Optical Flow Based Motion Detection for Autonomous Driving

This project aims to investigate the feasibility of motion detection (especially for distant objects) in the way of supervised learning, together with optical flow. Overall, optical flow of target objects are fed into neural network as inputs, while the outputs demonstrate the confidence of the objects' status, i.e., moving or still. For details, please refer to the associated paper posted on arXiv.

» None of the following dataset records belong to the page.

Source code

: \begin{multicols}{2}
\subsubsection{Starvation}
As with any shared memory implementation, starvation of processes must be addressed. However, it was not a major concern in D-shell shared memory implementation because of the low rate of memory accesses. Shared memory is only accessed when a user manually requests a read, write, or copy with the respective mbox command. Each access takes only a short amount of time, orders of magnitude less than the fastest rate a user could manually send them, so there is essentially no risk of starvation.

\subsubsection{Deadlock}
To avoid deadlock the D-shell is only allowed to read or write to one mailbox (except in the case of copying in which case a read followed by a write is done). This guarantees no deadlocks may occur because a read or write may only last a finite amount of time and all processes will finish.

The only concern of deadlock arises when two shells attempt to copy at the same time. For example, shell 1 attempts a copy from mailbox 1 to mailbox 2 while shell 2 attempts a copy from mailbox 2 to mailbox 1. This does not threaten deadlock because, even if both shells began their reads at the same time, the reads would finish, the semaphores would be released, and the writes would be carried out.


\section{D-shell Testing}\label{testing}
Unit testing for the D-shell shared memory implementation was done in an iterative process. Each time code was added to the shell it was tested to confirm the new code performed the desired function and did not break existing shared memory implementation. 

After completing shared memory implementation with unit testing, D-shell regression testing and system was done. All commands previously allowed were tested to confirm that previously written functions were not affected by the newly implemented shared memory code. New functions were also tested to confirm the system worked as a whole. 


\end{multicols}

The project is based on several open resources as listed below:

Dataset: nuScenes
Optical flow algorithms: FastFlowNet, Raft
Model: ResNet18

Performance

Here are our classification scores of different optical flow algorithms:

	F1 (%)	Precision (%)	Recall (%)
FastFlowNet (Kitti)	92.9	94.3	91.7
Raft (Kitti)	89.5	89.7	89.9

Videos of visualization can be found here. The predictions are shown in different colors: red boxes represents moving objects while blue boxes represents still objects.

Usage

The code has been tested with Python 3.8, PyTorch 1.6 and Cuda 10.2.

Demo

If you would like to have a quick try about the inference and visualization with nuScenes dataset, you can simply run the following commands to generate a demo_visual.mp4:

mkdir demo_infer
python demo_model_visual.py 
ffmpeg -r 2 -pattern_type glob -i './demo_infer/*.png' -pix_fmt yuv420p -b 8000k demo_visual.mp4

Customized demo

The procedure below helps you apply our model on your own images of a video:

sh custom_mkdir.sh
Put all of your images under custom_demo/custom_raw directory. The images should be named in order according to time, e.g. 001.png, 002.png.
Generate the corresponding labels by yourself and save them into custom_demo/custom_label.csv. Please refer to demo_label.csv for the way of organizing labels. Note that motionFlag is actually not needed here.
Clone the repository of FastFlowNet and/or RAFT and set them up. To create a conda environment needed for FastFlowNet, run source ./dev/env_fastflow.sh to help.
Move custom_fastflow.py and custom_raft.py to the root directory of FastFlowNet or RAFT, like {FILE_PATH}/FastFlowNet/.
Run python custom_fastflow.py --path REPO_PATH or python custom_raft.py --repo_path REPO_PATH --model=models/raft-kitti.pth, where REPO_PATH means the path of MotionDectection repository, to generate the optical flow data.
Run python custom_model_visual.py for inference and visualization.
Run ffmpeg -r 2 -pattern_type glob -i './custom_demo/custom_infer/*.png' -pix_fmt yuv420p -b 8000k custom_visual.mp4 and you will get your own video!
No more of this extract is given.